Sociologie des élites européennes. Entre intérêts privés et définitions concurrentes de l'intérêt public

par Sylvain Laurens, élu maître de conférences par l’assemblée des enseignants en juin 2012

Mon projet de recherche et d’enseignement s’inscrit dans le prolongement de différentes recherches que j’ai réalisées ces dernières années sur les interactions entre élites administratives, politiques et économiques en France et à Bruxelles. En se focalisant principalement sur les processus de définition des « intérêts publics » au niveau européen, il entend apporter un éclairage sur l’évolution des formes de mobilisation des élites au pouvoir dans nos sociétés contemporaines. La construction d’un espace politique européen fournit, en effet, un lieu d’observation privilégié pour analyser ce type de processus. D’un côté, l’enracinement récent des administrations supranationales de l’Union Européenne (UE) permet d’observer sur le temps court la constitution d’un nouveau corps de fonctionnaires se mobilisant au nom d’un « intérêt public européen ». De l’autre, les institutions de l’UE, longtemps privées d’onction élective directe, ont été contraintes de mobiliser de nouvelles formes de connexions avec les autres sphères sociales (notamment à travers le recours à la notion de « société civile » et la consultation régulière des représentants d’intérêts économiques). À partir d’un terrain d’enquête concret sur les institutions européennes et l’espace des lobbys patronaux bruxellois, ce projet se donne donc pour objet, d’une part, les processus d’universalisation des intérêts dont les bureaucraties européennes sont le lieu et, d’autre part, les processus de dé-singularisation des intérêts privés portés auprès des administrations contemporaines.

Sur un plan méthodologique, mes enquêtes s’organisent selon trois approches imbriquées. Une première approche valorise l’exploitation croisée des archives des institutions de l’UE et des fédérations patronales européennes pour analyser la façon dont se sont noués les liens entre ces différentes institutions. Elle privilégie également une entrée par la prosopographie afin de repérer les logiques de circulation des personnels de la sphère administrative vers la sphère économique (les revolving doors). Une seconde approche repose sur l’approfondissement d’un terrain ethnographique débuté en 2009 auprès des lobbyistes patronaux. Proposant une sociologie de la production du consensus, ce deuxième terrain analyse la façon dont les salariés des fédérations patronales accordent des intérêts économiques parfois discordants et contribuent à l’énonciation d’un intérêt public européen en lien avec les institutions communautaires.
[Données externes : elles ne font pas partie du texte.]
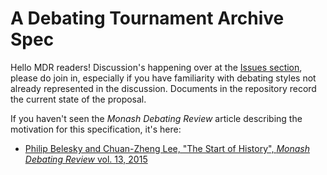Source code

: # A Debating Tournament Archive Spec

Hello MDR readers! Discussion's happening over at the [Issues section](https://github.com/TheAgoraProject/dta-spec/issues), please do join in, especially if you have familiarity with debating styles not already represented in the discussion. Documents in the repository record the current state of the proposal.

If you haven't seen the _Monash Debating Review_ article describing the motivation for this specification, it's here:

- [Philip Belesky and Chuan-Zheng Lee, "The Start of History", _Monash Debating Review_ vol. 13, 2015](https://github.com/TabbycatDebate/dta-spec/blob/master/The-Start-of-History.pdf)
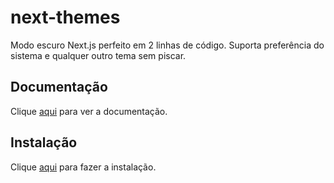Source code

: # next-themes

Modo escuro Next.js perfeito em 2 linhas de código. Suporta preferência do sistema e qualquer outro tema sem piscar.

## Documentação

Clique [aqui](https://github.com/pacocoursey/next-themes) para ver a documentação.

## Instalação

Clique [aqui](https://www.npmjs.com/package/next-themes) para fazer a instalação.
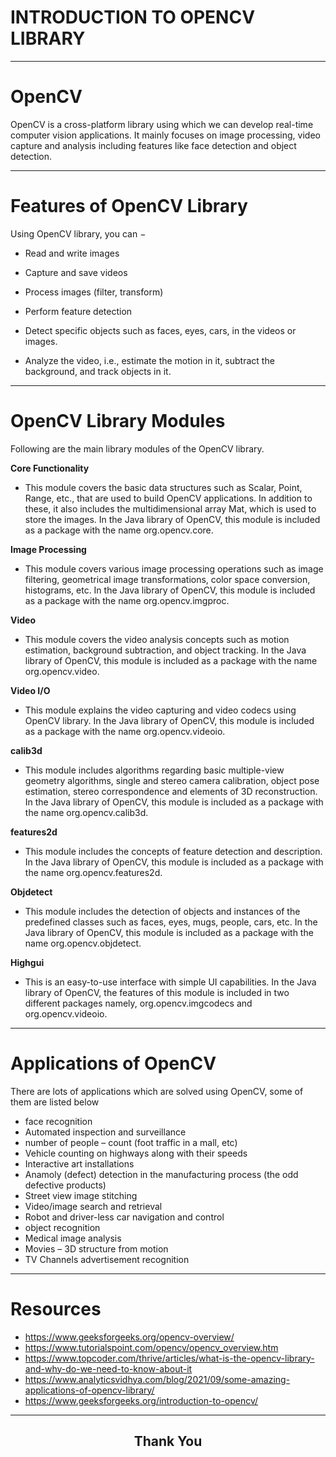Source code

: # INTRODUCTION TO OPENCV LIBRARY

---

# OpenCV

<p>OpenCV is a cross-platform library using which we can develop real-time computer vision applications. It mainly focuses on image processing, video capture and analysis including features like face detection and object detection.</p>

---

# Features of OpenCV Library

<p>Using OpenCV library, you can −</p>

- Read and write images

- Capture and save videos

- Process images (filter, transform)

- Perform feature detection

- Detect specific objects such as faces, eyes, cars, in the videos or images.

- Analyze the video, i.e., estimate the motion in it, subtract the background, and track objects in it.

---

# OpenCV Library Modules

<p>Following are the main library modules of the OpenCV library.</p>

<b>Core Functionality</b>

- This module covers the basic data structures such as Scalar, Point, Range, etc., that are used to build OpenCV applications. In addition to these, it also includes the multidimensional array Mat, which is used to store the images. In the Java library of OpenCV, this module is included as a package with the name org.opencv.core.

<b>Image Processing</b>

- This module covers various image processing operations such as image filtering, geometrical image transformations, color space conversion, histograms, etc. In the Java library of OpenCV, this module is included as a package with the name org.opencv.imgproc.

<b>Video</b>

- This module covers the video analysis concepts such as motion estimation, background subtraction, and object tracking. In the Java library of OpenCV, this module is included as a package with the name org.opencv.video.

<b>Video I/O</b>

- This module explains the video capturing and video codecs using OpenCV library. In the Java library of OpenCV, this module is included as a package with the name org.opencv.videoio.

<b>calib3d</b>

- This module includes algorithms regarding basic multiple-view geometry algorithms, single and stereo camera calibration, object pose estimation, stereo correspondence and elements of 3D reconstruction. In the Java library of OpenCV, this module is included as a package with the name org.opencv.calib3d.

<b>features2d</b>

- This module includes the concepts of feature detection and description. In the Java library of OpenCV, this module is included as a package with the name org.opencv.features2d.

<b>Objdetect</b>

- This module includes the detection of objects and instances of the predefined classes such as faces, eyes, mugs, people, cars, etc. In the Java library of OpenCV, this module is included as a package with the name org.opencv.objdetect.

<b>Highgui</b>

- This is an easy-to-use interface with simple UI capabilities. In the Java library of OpenCV, the features of this module is included in two different packages namely, org.opencv.imgcodecs and org.opencv.videoio.

---

# Applications of OpenCV

<p>There are lots of applications which are solved using OpenCV, some of them are listed below </p>
 
- face recognition
- Automated inspection and surveillance
- number of people – count (foot traffic in a mall, etc)
- Vehicle counting on highways along with their speeds
- Interactive art installations
- Anamoly (defect) detection in the manufacturing process (the odd defective products)
- Street view image stitching
- Video/image search and retrieval
- Robot and driver-less car navigation and control
- object recognition
- Medical image analysis
- Movies – 3D structure from motion
- TV Channels advertisement recognition

---

# Resources

- https://www.geeksforgeeks.org/opencv-overview/
- https://www.tutorialspoint.com/opencv/opencv_overview.htm
- https://www.topcoder.com/thrive/articles/what-is-the-opencv-library-and-why-do-we-need-to-know-about-it
- https://www.analyticsvidhya.com/blog/2021/09/some-amazing-applications-of-opencv-library/
- https://www.geeksforgeeks.org/introduction-to-opencv/

---
## <center>Thank You</center>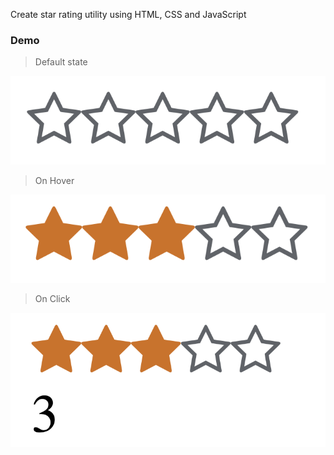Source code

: 

Create star rating utility using HTML, CSS and JavaScript





### Demo

> Default state

![](./images/1.png)

> On Hover

![](./images/2.png)

> On Click

![](./images/3.png)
Enfin un troisième terrain d’investigation développe une approche « hors-travail » de la bulle bruxelloise en montrant comment celle-ci alimente la production d’évidences partagées entre élites administratives et économiques.

Les enseignements que je proposerai dans les prochains mois portent sur la « sociologie de l’espace politique européen » et « la sociologie des élites ». J’aimerais également aborder d’une façon ou d’une autre les enjeux liés aux questions juridiques dans la recherche en sciences humaines et sociales.